◆ **Problem details**:
Give back, word for word, only the lines from the one containing "这就完成了我们博客主页的网格布局。在我们学习 Bootstrap 4" to the end of the listing below.

◆ **Task data**:
---------------

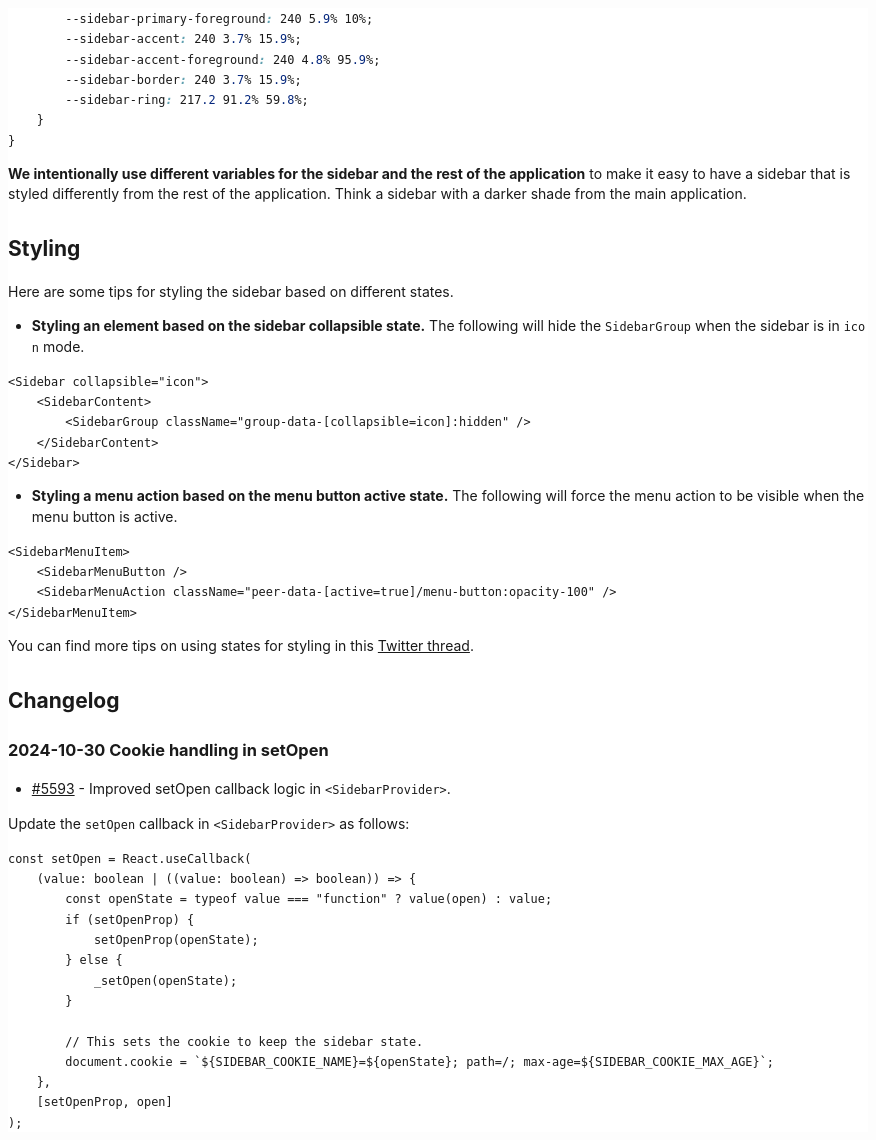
 ```css
		--sidebar-primary-foreground: 240 5.9% 10%;
		--sidebar-accent: 240 3.7% 15.9%;
		--sidebar-accent-foreground: 240 4.8% 95.9%;
		--sidebar-border: 240 3.7% 15.9%;
		--sidebar-ring: 217.2 91.2% 59.8%;
	}
}
```

**We intentionally use different variables for the sidebar and the rest of the application** to make it easy to have a sidebar that is styled differently from the rest of the application. Think a sidebar with a darker shade from the main application.

## Styling

Here are some tips for styling the sidebar based on different states.

- **Styling an element based on the sidebar collapsible state.** The following will hide the `SidebarGroup` when the sidebar is in `icon` mode.

```tsx
<Sidebar collapsible="icon">
	<SidebarContent>
		<SidebarGroup className="group-data-[collapsible=icon]:hidden" />
	</SidebarContent>
</Sidebar>
```

- **Styling a menu action based on the menu button active state.** The following will force the menu action to be visible when the menu button is active.

```tsx
<SidebarMenuItem>
	<SidebarMenuButton />
	<SidebarMenuAction className="peer-data-[active=true]/menu-button:opacity-100" />
</SidebarMenuItem>
```

You can find more tips on using states for styling in this [Twitter thread](https://x.com/shadcn/status/1842329158879420864).

## Changelog

### 2024-10-30 Cookie handling in setOpen

- [#5593](https://github.com/shadcn-ui/ui/pull/5593) - Improved setOpen callback logic in `<SidebarProvider>`.

Update the `setOpen` callback in `<SidebarProvider>` as follows:

```tsx showLineNumbers
const setOpen = React.useCallback(
	(value: boolean | ((value: boolean) => boolean)) => {
		const openState = typeof value === "function" ? value(open) : value;
		if (setOpenProp) {
			setOpenProp(openState);
		} else {
			_setOpen(openState);
		}

		// This sets the cookie to keep the sidebar state.
		document.cookie = `${SIDEBAR_COOKIE_NAME}=${openState}; path=/; max-age=${SIDEBAR_COOKIE_MAX_AGE}`;
	},
	[setOpenProp, open]
);
```
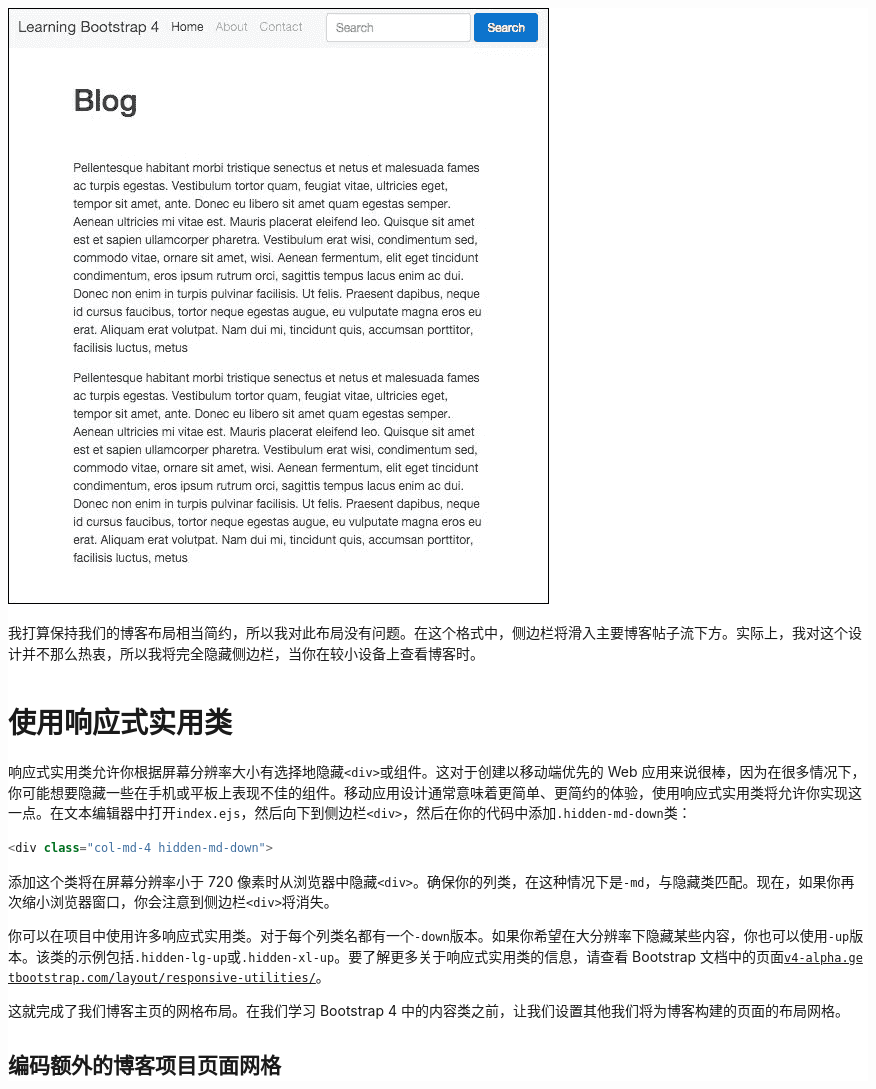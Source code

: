 ![关于移动设备呢？](img/00030.jpeg)

我打算保持我们的博客布局相当简约，所以我对此布局没有问题。在这个格式中，侧边栏将滑入主要博客帖子流下方。实际上，我对这个设计并不那么热衷，所以我将完全隐藏侧边栏，当你在较小设备上查看博客时。

# 使用响应式实用类

响应式实用类允许你根据屏幕分辨率大小有选择地隐藏`<div>`或组件。这对于创建以移动端优先的 Web 应用来说很棒，因为在很多情况下，你可能想要隐藏一些在手机或平板上表现不佳的组件。移动应用设计通常意味着更简单、更简约的体验，使用响应式实用类将允许你实现这一点。在文本编辑器中打开`index.ejs`，然后向下到侧边栏`<div>`，然后在你的代码中添加`.hidden-md-down`类：

```js
<div class="col-md-4 hidden-md-down"> 

```

添加这个类将在屏幕分辨率小于 720 像素时从浏览器中隐藏`<div>`。确保你的列类，在这种情况下是`-md`，与隐藏类匹配。现在，如果你再次缩小浏览器窗口，你会注意到侧边栏`<div>`将消失。

你可以在项目中使用许多响应式实用类。对于每个列类名都有一个`-down`版本。如果你希望在大分辨率下隐藏某些内容，你也可以使用`-up`版本。该类的示例包括`.hidden-lg-up`或`.hidden-xl-up`。要了解更多关于响应式实用类的信息，请查看 Bootstrap 文档中的页面[`v4-alpha.getbootstrap.com/layout/responsive-utilities/`](http://v4-alpha.getbootstrap.com/layout/responsive-utilities/)。

这就完成了我们博客主页的网格布局。在我们学习 Bootstrap 4 中的内容类之前，让我们设置其他我们将为博客构建的页面的布局网格。

## 编码额外的博客项目页面网格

---------------

◆ **Solution**:
这就完成了我们博客主页的网格布局。在我们学习 Bootstrap 4 中的内容类之前，让我们设置其他我们将为博客构建的页面的布局网格。

## 编码额外的博客项目页面网格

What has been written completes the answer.